The Magic Trick: Printing It All Out

You’ve built the AST. Now, how do you get the beautiful, formatted code? You use the Printer. This is the part that feels like magic. You hand it a node and the source file you created at the beginning (which provides the necessary context for formatting), and it gives you back a perfect string.

// Print each node individually. The printer uses the sourceFile for context.
const interfaceCode = printer.printNode(
    ts.EmitHint.Unspecified,
    personInterface,
    sourceFile
);

const functionCode = printer.printNode(
    ts.EmitHint.Unspecified,
    createPersonFunction,
    sourceFile
);

// Combine them. You might want to add a newline in between.
const fullGeneratedCode = `${interfaceCode}\n\n${functionCode}`;

console.log(fullGeneratedCode);

Run this, and you should get this pristine output:

export interface Person {
    name: string;
}

export function createPerson(name: string): Person {
    return { name };
}

The Pitfalls and the “Oh, Right” Moments

This is where the committee-written manual would end. I won’t do that to you.

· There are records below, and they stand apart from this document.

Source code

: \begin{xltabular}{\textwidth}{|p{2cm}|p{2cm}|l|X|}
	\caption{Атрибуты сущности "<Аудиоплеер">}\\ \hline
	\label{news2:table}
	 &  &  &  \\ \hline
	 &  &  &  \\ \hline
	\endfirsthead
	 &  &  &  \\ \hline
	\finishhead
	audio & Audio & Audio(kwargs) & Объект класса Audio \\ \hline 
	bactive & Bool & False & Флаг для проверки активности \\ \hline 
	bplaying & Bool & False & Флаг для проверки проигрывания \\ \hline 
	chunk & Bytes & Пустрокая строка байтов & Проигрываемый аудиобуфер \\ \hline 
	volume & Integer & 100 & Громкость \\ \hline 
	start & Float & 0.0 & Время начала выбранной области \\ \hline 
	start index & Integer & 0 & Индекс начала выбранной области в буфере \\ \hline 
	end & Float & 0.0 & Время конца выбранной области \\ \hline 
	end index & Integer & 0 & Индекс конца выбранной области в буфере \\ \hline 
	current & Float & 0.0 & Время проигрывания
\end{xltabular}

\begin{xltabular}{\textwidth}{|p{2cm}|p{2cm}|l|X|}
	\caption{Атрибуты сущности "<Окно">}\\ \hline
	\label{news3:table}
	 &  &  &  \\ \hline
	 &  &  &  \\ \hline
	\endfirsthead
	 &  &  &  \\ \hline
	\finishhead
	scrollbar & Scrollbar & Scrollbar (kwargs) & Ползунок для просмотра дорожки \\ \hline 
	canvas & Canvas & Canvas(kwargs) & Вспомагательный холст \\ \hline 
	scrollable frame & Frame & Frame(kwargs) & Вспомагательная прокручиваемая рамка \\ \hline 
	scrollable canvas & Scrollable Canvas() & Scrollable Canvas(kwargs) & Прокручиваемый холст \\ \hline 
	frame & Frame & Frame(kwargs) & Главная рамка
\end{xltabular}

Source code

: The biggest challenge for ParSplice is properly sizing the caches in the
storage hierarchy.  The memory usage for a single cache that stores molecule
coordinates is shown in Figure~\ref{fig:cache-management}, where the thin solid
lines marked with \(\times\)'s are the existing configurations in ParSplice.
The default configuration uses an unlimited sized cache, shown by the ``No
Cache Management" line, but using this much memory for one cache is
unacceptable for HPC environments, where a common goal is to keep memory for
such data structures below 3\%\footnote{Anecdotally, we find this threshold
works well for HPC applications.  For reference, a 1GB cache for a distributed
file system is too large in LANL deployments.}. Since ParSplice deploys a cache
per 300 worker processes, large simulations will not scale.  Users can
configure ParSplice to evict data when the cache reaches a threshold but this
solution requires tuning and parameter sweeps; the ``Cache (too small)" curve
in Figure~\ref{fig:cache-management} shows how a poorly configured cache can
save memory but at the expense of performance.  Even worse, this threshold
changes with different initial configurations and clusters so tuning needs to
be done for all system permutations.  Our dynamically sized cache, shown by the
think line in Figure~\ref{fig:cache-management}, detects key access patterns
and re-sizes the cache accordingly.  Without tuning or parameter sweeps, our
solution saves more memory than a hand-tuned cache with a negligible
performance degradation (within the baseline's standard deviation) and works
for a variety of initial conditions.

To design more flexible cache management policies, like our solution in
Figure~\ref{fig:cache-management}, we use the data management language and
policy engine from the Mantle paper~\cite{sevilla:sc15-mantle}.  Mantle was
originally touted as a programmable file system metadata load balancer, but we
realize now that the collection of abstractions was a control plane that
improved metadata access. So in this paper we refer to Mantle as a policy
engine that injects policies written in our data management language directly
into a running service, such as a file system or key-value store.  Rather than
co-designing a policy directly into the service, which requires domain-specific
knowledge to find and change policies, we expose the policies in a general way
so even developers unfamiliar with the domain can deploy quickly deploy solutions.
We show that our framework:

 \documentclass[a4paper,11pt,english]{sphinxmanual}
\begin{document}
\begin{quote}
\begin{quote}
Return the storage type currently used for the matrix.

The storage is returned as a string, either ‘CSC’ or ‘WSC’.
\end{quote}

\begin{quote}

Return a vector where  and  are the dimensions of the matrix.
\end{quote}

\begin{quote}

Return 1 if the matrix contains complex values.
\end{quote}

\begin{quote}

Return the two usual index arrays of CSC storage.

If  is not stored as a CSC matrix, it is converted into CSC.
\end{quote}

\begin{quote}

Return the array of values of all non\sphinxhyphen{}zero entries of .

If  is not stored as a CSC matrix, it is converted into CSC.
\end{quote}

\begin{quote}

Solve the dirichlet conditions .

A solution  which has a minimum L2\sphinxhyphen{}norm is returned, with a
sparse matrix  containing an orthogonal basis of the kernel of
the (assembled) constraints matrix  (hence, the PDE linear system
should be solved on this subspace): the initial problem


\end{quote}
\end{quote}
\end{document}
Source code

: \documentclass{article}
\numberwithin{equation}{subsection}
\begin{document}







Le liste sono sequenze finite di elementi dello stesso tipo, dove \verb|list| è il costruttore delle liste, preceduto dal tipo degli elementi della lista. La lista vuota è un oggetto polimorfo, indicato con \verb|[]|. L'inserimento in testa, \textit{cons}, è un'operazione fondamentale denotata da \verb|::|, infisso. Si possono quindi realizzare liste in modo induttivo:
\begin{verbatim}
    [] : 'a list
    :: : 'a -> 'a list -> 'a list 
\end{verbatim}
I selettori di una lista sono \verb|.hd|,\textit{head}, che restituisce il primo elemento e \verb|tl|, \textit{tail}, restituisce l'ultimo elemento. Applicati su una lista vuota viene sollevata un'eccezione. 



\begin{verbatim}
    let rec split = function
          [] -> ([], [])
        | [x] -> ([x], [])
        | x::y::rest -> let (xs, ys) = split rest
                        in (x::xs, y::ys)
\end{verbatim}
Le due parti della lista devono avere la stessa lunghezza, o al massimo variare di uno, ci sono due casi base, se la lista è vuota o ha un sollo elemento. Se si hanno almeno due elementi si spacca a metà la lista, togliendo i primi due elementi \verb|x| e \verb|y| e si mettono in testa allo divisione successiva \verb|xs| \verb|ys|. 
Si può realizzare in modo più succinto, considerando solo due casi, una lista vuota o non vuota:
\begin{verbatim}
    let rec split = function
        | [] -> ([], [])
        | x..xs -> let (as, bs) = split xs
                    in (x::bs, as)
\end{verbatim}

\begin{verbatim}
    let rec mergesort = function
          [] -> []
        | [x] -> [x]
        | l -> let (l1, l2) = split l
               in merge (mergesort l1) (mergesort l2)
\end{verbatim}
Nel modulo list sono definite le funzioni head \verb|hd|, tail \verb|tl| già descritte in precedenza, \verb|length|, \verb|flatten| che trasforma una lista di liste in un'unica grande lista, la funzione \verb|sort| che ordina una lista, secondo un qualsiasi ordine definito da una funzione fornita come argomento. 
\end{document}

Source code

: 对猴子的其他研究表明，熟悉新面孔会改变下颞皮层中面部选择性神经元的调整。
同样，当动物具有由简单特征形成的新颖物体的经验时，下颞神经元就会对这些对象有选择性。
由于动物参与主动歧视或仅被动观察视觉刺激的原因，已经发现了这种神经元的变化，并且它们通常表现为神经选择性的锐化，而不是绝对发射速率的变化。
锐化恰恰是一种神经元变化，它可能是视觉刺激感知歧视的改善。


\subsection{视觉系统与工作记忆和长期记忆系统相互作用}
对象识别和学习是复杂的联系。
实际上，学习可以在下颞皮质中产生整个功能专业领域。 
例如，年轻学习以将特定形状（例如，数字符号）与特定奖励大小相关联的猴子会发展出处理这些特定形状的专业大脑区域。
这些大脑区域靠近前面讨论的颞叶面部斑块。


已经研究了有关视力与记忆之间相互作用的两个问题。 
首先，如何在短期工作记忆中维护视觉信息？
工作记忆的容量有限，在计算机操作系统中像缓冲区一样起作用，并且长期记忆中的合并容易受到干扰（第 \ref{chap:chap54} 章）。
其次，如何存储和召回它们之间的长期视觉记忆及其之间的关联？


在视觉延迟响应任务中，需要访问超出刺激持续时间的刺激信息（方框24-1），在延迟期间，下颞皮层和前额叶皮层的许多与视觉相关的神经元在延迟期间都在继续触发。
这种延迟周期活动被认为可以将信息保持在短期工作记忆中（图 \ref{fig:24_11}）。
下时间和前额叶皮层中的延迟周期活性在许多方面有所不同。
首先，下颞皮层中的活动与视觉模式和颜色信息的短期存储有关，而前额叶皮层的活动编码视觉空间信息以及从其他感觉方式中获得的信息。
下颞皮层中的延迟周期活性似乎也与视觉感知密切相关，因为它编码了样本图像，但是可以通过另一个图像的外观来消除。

  • The Context Problem: Notice we created a SourceFile purely as a context holder for the printer. If you were generating code to be inserted into an existing file you had parsed, you would use that SourceFile object instead. Using the wrong one can lead to weird formatting issues.
  • It’s Just an AST: The generator doesn’t know about your project’s tsconfig.json, ESLint rules, or prettier config. It outputs standard TypeScript. The formatting from the printer is good, but it might not match your project’s style. You might need to run the generated output through a formatter afterward. This is a feature, not a bug—it keeps the API simple and focused.
  • Whitespace Weirdness: You are in complete control of things like the multi-line parameter in createBlock. Set it to false, and your function body will be { return { name }; } on one line. The factory gives you the primitives; you decide the style.
  • The Biggest Mistake: Trying to build complex nodes from the bottom up in one giant, nested call. Don’t. Break it down into steps, as we did above. Assign each significant node to a well-named variable. Your sanity and your debugger will thank you. The type safety of the factory functions is your guide; follow it. If it expects an array of TypeNode, it will stop you from passing a StringLiteral. This is your safety net.